• Task brief: Every line containing the string "border" should be returned from the records.

== Segment start ==

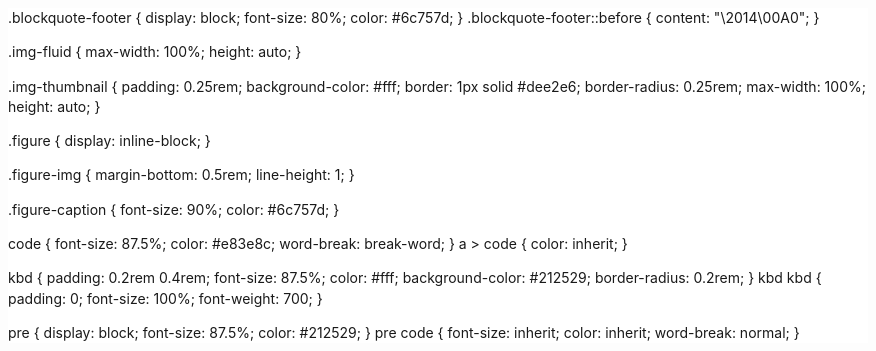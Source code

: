 .blockquote-footer {
  display: block;
  font-size: 80%;
  color: #6c757d; }
  .blockquote-footer::before {
    content: "\2014\00A0"; }

.img-fluid {
  max-width: 100%;
  height: auto; }

.img-thumbnail {
  padding: 0.25rem;
  background-color: #fff;
  border: 1px solid #dee2e6;
  border-radius: 0.25rem;
  max-width: 100%;
  height: auto; }

.figure {
  display: inline-block; }

.figure-img {
  margin-bottom: 0.5rem;
  line-height: 1; }

.figure-caption {
  font-size: 90%;
  color: #6c757d; }

code {
  font-size: 87.5%;
  color: #e83e8c;
  word-break: break-word; }
  a > code {
    color: inherit; }

kbd {
  padding: 0.2rem 0.4rem;
  font-size: 87.5%;
  color: #fff;
  background-color: #212529;
  border-radius: 0.2rem; }
  kbd kbd {
    padding: 0;
    font-size: 100%;
    font-weight: 700; }

pre {
  display: block;
  font-size: 87.5%;
  color: #212529; }
  pre code {
    font-size: inherit;
    color: inherit;
    word-break: normal; }
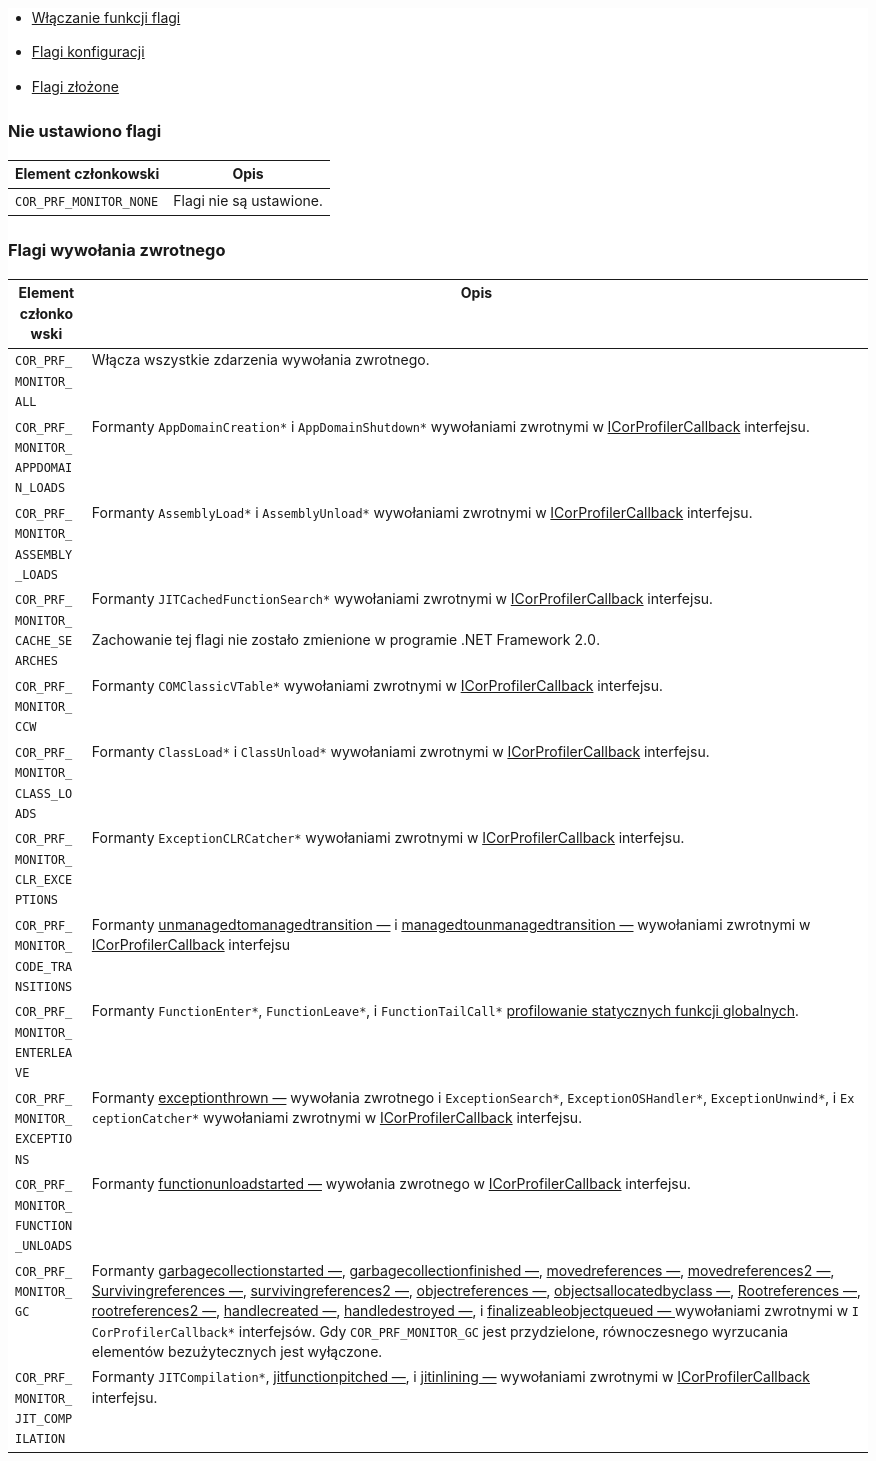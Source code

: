 - [Włączanie funkcji flagi](#Feature)  
  
- [Flagi konfiguracji](#Config)  
  
- [Flagi złożone](#Composite)  
  
<a name="None"></a>   
### <a name="no-flags-set"></a>Nie ustawiono flagi  
  
|Element członkowski|Opis|  
|------------|-----------------|  
|`COR_PRF_MONITOR_NONE`|Flagi nie są ustawione.|  
  
<a name="Callback"></a>   
### <a name="callback-flags"></a>Flagi wywołania zwrotnego  
  
|Element członkowski|Opis|  
|------------|-----------------|  
|`COR_PRF_MONITOR_ALL`|Włącza wszystkie zdarzenia wywołania zwrotnego.|  
|`COR_PRF_MONITOR_APPDOMAIN_LOADS`|Formanty `AppDomainCreation*` i `AppDomainShutdown*` wywołaniami zwrotnymi w [ICorProfilerCallback](../../../../docs/framework/unmanaged-api/profiling/icorprofilercallback-interface.md) interfejsu.|  
|`COR_PRF_MONITOR_ASSEMBLY_LOADS`|Formanty `AssemblyLoad*` i `AssemblyUnload*` wywołaniami zwrotnymi w [ICorProfilerCallback](../../../../docs/framework/unmanaged-api/profiling/icorprofilercallback-interface.md) interfejsu.|  
|`COR_PRF_MONITOR_CACHE_SEARCHES`|Formanty `JITCachedFunctionSearch*` wywołaniami zwrotnymi w [ICorProfilerCallback](../../../../docs/framework/unmanaged-api/profiling/icorprofilercallback-interface.md) interfejsu.<br /><br /> Zachowanie tej flagi nie zostało zmienione w programie .NET Framework 2.0.|  
|`COR_PRF_MONITOR_CCW`|Formanty `COMClassicVTable*` wywołaniami zwrotnymi w [ICorProfilerCallback](../../../../docs/framework/unmanaged-api/profiling/icorprofilercallback-interface.md) interfejsu.|  
|`COR_PRF_MONITOR_CLASS_LOADS`|Formanty `ClassLoad*` i `ClassUnload*` wywołaniami zwrotnymi w [ICorProfilerCallback](../../../../docs/framework/unmanaged-api/profiling/icorprofilercallback-interface.md) interfejsu.|  
|`COR_PRF_MONITOR_CLR_EXCEPTIONS`|Formanty `ExceptionCLRCatcher*` wywołaniami zwrotnymi w [ICorProfilerCallback](../../../../docs/framework/unmanaged-api/profiling/icorprofilercallback-interface.md) interfejsu.|  
|`COR_PRF_MONITOR_CODE_TRANSITIONS`|Formanty [unmanagedtomanagedtransition —](../../../../docs/framework/unmanaged-api/profiling/icorprofilercallback-unmanagedtomanagedtransition-method.md) i [managedtounmanagedtransition —](../../../../docs/framework/unmanaged-api/profiling/icorprofilercallback-managedtounmanagedtransition-method.md) wywołaniami zwrotnymi w [ICorProfilerCallback](../../../../docs/framework/unmanaged-api/profiling/icorprofilercallback-interface.md) interfejsu|  
|`COR_PRF_MONITOR_ENTERLEAVE`|Formanty `FunctionEnter*`, `FunctionLeave*`, i `FunctionTailCall*` [profilowanie statycznych funkcji globalnych](../../../../docs/framework/unmanaged-api/profiling/profiling-global-static-functions.md).|  
|`COR_PRF_MONITOR_EXCEPTIONS`|Formanty [exceptionthrown —](../../../../docs/framework/unmanaged-api/profiling/icorprofilercallback-exceptionthrown-method.md) wywołania zwrotnego i `ExceptionSearch*`, `ExceptionOSHandler*`, `ExceptionUnwind*`, i `ExceptionCatcher*` wywołaniami zwrotnymi w [ICorProfilerCallback](../../../../docs/framework/unmanaged-api/profiling/icorprofilercallback-interface.md) interfejsu.|  
|`COR_PRF_MONITOR_FUNCTION_UNLOADS`|Formanty [functionunloadstarted —](../../../../docs/framework/unmanaged-api/profiling/icorprofilercallback-functionunloadstarted-method.md) wywołania zwrotnego w [ICorProfilerCallback](../../../../docs/framework/unmanaged-api/profiling/icorprofilercallback-interface.md) interfejsu.|  
|`COR_PRF_MONITOR_GC`|Formanty [garbagecollectionstarted —](../../../../docs/framework/unmanaged-api/profiling/icorprofilercallback2-garbagecollectionstarted-method.md), [garbagecollectionfinished —](../../../../docs/framework/unmanaged-api/profiling/icorprofilercallback2-garbagecollectionfinished-method.md), [movedreferences —](../../../../docs/framework/unmanaged-api/profiling/icorprofilercallback-movedreferences-method.md), [movedreferences2 —](../../../../docs/framework/unmanaged-api/profiling/icorprofilercallback4-movedreferences2-method.md), [ Survivingreferences —](../../../../docs/framework/unmanaged-api/profiling/icorprofilercallback2-survivingreferences-method.md), [survivingreferences2 —](../../../../docs/framework/unmanaged-api/profiling/icorprofilercallback4-survivingreferences2-method.md), [objectreferences —](../../../../docs/framework/unmanaged-api/profiling/icorprofilercallback-objectreferences-method.md), [objectsallocatedbyclass —](../../../../docs/framework/unmanaged-api/profiling/icorprofilercallback-objectsallocatedbyclass-method.md), [ Rootreferences —](../../../../docs/framework/unmanaged-api/profiling/icorprofilercallback-rootreferences-method.md), [rootreferences2 —](../../../../docs/framework/unmanaged-api/profiling/icorprofilercallback2-rootreferences2-method.md), [handlecreated —](../../../../docs/framework/unmanaged-api/profiling/icorprofilercallback2-handlecreated-method.md), [handledestroyed —](../../../../docs/framework/unmanaged-api/profiling/icorprofilercallback2-handledestroyed-method.md), i [finalizeableobjectqueued — ](../../../../docs/framework/unmanaged-api/profiling/icorprofilercallback2-finalizeableobjectqueued-method.md) wywołaniami zwrotnymi w `ICorProfilerCallback*` interfejsów. Gdy `COR_PRF_MONITOR_GC` jest przydzielone, równoczesnego wyrzucania elementów bezużytecznych jest wyłączone.|  
|`COR_PRF_MONITOR_JIT_COMPILATION`|Formanty `JITCompilation*`, [jitfunctionpitched —](../../../../docs/framework/unmanaged-api/profiling/icorprofilercallback-jitfunctionpitched-method.md), i [jitinlining —](../../../../docs/framework/unmanaged-api/profiling/icorprofilercallback-jitinlining-method.md) wywołaniami zwrotnymi w [ICorProfilerCallback](../../../../docs/framework/unmanaged-api/profiling/icorprofilercallback-interface.md) interfejsu.|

== Segment end ==

• Task response:
  border: 1px solid #dee2e6;
  border-radius: 0.25rem;
  border-radius: 0.2rem; }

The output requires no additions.